### WHAT IS BEING ASKED
Please give the number of lines in the entries below that hold "caption", with no other words.

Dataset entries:

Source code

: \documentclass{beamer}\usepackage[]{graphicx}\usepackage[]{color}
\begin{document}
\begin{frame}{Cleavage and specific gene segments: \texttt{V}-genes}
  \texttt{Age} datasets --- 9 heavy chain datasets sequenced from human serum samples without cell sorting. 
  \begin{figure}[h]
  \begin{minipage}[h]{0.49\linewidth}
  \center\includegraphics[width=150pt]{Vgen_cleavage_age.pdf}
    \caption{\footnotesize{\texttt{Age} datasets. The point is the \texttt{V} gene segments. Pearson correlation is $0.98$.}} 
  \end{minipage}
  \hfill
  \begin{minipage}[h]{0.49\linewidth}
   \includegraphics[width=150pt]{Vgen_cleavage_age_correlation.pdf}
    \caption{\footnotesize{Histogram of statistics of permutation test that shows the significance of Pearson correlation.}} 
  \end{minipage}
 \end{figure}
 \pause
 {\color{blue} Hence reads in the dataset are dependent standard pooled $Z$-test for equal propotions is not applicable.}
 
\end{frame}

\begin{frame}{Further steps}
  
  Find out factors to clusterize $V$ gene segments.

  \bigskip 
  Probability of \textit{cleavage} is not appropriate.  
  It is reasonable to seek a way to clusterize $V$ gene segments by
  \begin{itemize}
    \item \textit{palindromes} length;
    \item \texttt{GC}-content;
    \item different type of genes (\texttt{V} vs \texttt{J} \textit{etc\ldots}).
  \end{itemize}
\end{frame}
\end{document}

### RESPONSE TO THE EXERCISE
2